Non ho nessuna intenzione di scherzare sulla violenza domestica. Vedere due genitori litigare, anche solo alzando la voce, per un figlio è una sofferenza immensa. Tutti litighiamo. C’è carattere e carattere, ma litigare è inevitabile. Chi non l’ha mai fatto? Ma la violenza fisica, oltre ad essere un crimine, è soprattutto l’apice della nostra impotenza quando vorremmo e non siamo capaci. Chiaro che vederla perpetrare da superstars genera scandalo perché da costoro, essendo al centro del public eye, ci si aspetterebbe “il buon esempio”. Che poi altro non sarebbe che l’omologazione più totale ai criteri del pensiero dominante. La violenza rispetto ai propri compagni di vita, mogli, mariti o fidanzati che siano, è segno visibile del tentativo di far essere l’altro quel che vorremmo noi. Un tentativo fallimentare e disumano. E quella verso i figli? “Child abuse“.

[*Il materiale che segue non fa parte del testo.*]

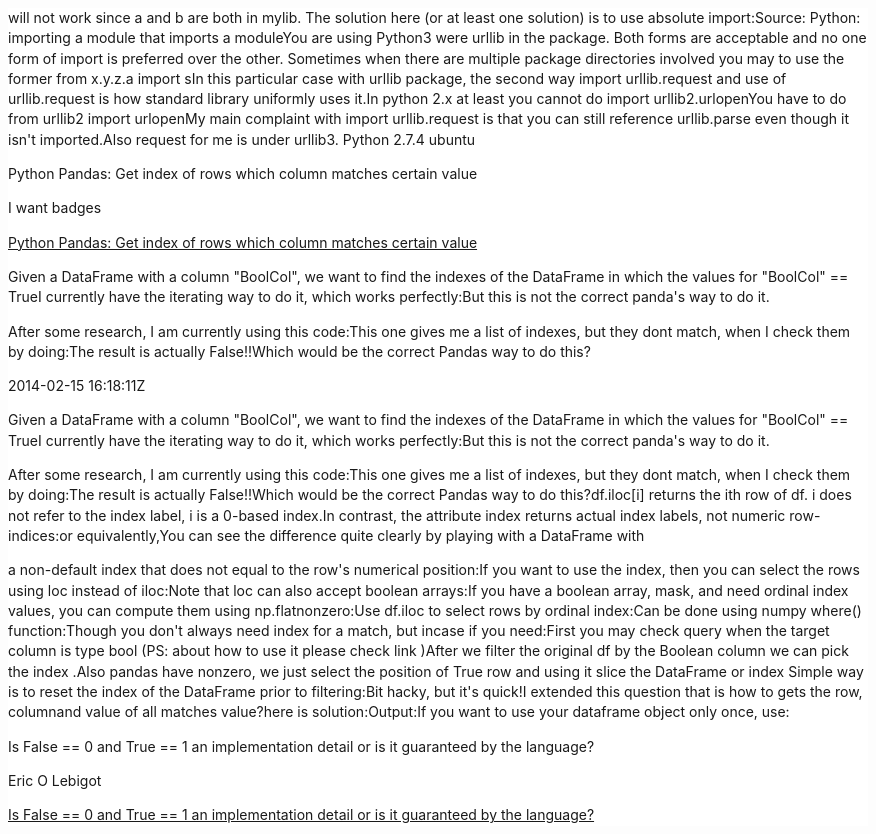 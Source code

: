 will not work since a and b are both in mylib. The solution here (or at least one solution) is to use absolute import:Source: Python: importing a module that imports a moduleYou are using Python3 were urllib in the package. Both forms are acceptable and no one form of import is preferred over the other. Sometimes when there are multiple package directories involved you may to use the former from x.y.z.a import sIn this particular case with urllib package, the second way import urllib.request and use of urllib.request is how standard library uniformly uses it.In python 2.x at least you cannot do import urllib2.urlopenYou have to do from urllib2 import urlopenMy main complaint with import urllib.request is that you can still reference urllib.parse even though it isn't imported.Also request for me is under urllib3. Python 2.7.4 ubuntu

Python Pandas: Get index of rows which column matches certain value

I want badges

[Python Pandas: Get index of rows which column matches certain value](https://stackoverflow.com/questions/21800169/python-pandas-get-index-of-rows-which-column-matches-certain-value)

Given a DataFrame with a column "BoolCol", we want to find the indexes of the DataFrame in which the values for "BoolCol" == TrueI currently have the iterating way to do it, which works perfectly:But this is not the correct panda's way to do it.

After some research, I am currently using this code:This one gives me a list of indexes, but they dont match, when I check them by doing:The result is actually False!!Which would be the correct Pandas way to do this?

2014-02-15 16:18:11Z

Given a DataFrame with a column "BoolCol", we want to find the indexes of the DataFrame in which the values for "BoolCol" == TrueI currently have the iterating way to do it, which works perfectly:But this is not the correct panda's way to do it.

After some research, I am currently using this code:This one gives me a list of indexes, but they dont match, when I check them by doing:The result is actually False!!Which would be the correct Pandas way to do this?df.iloc[i] returns the ith row of df. i does not refer to the index label, i is a 0-based index.In contrast, the attribute index returns actual index labels, not numeric row-indices:or equivalently,You can see the difference quite clearly by playing with a DataFrame with

a non-default index that does not equal to the row's numerical position:If you want to use the index, then you can select the rows using loc instead of iloc:Note that loc can also accept boolean arrays:If you have a boolean array, mask, and need ordinal index values, you can compute them using np.flatnonzero:Use df.iloc to select rows by ordinal index:Can be done using numpy where() function:Though you don't always need index for a match, but incase if you need:First you may check query when the target column is type bool  (PS: about how to use it please check link )After we filter the original df by the Boolean column we can pick the index .Also pandas have nonzero, we just select the position of True row and using it slice the DataFrame or index Simple way is to reset the index of the DataFrame prior to filtering:Bit hacky, but it's quick!I extended this question that is how to gets the row, columnand value of all matches value?here is solution:Output:If you want to use your dataframe object only once, use:

Is False == 0 and True == 1 an implementation detail or is it guaranteed by the language?

Eric O Lebigot

[Is False == 0 and True == 1 an implementation detail or is it guaranteed by the language?](https://stackoverflow.com/questions/2764017/is-false-0-and-true-1-an-implementation-detail-or-is-it-guaranteed-by-the)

Tutti i protagonisti di queste storie sono uomini di colore. African-American è anche quell’Adrian Peterson che ha picchiato il suo piccolo. Purtroppo sembra proprio che Peterson a questo bimbo abbia fatto davvero male. Le pochissime voci che si sono levate cercando di arginare quella valanga di sdegnosa condanna riversatasi sui violenti sono di African-Americans. Tra queste mi ha colpito quella di Charles Barkley, ex star dell’NBA ed ancora popolarissimo commentatore tv. Intervistato – da un bianco – su CBS, Sports Barkley s’è azzardato a dire che lui come tutti i bambini del profondo sud è venuto su a vergate nelle gambe. Con l’intervistatore che, superato il primo shock, gli è saltato addosso, Barkley ha provato a rispondere, come può uno che ha fatto il giocatore e non il pedagogo, che non intendeva certo giustificare la violenza verso i bambini. Voleva solo dire che bisogna stare attenti, che non si può giudicare grossolanamente come i genitori tirano su i figli.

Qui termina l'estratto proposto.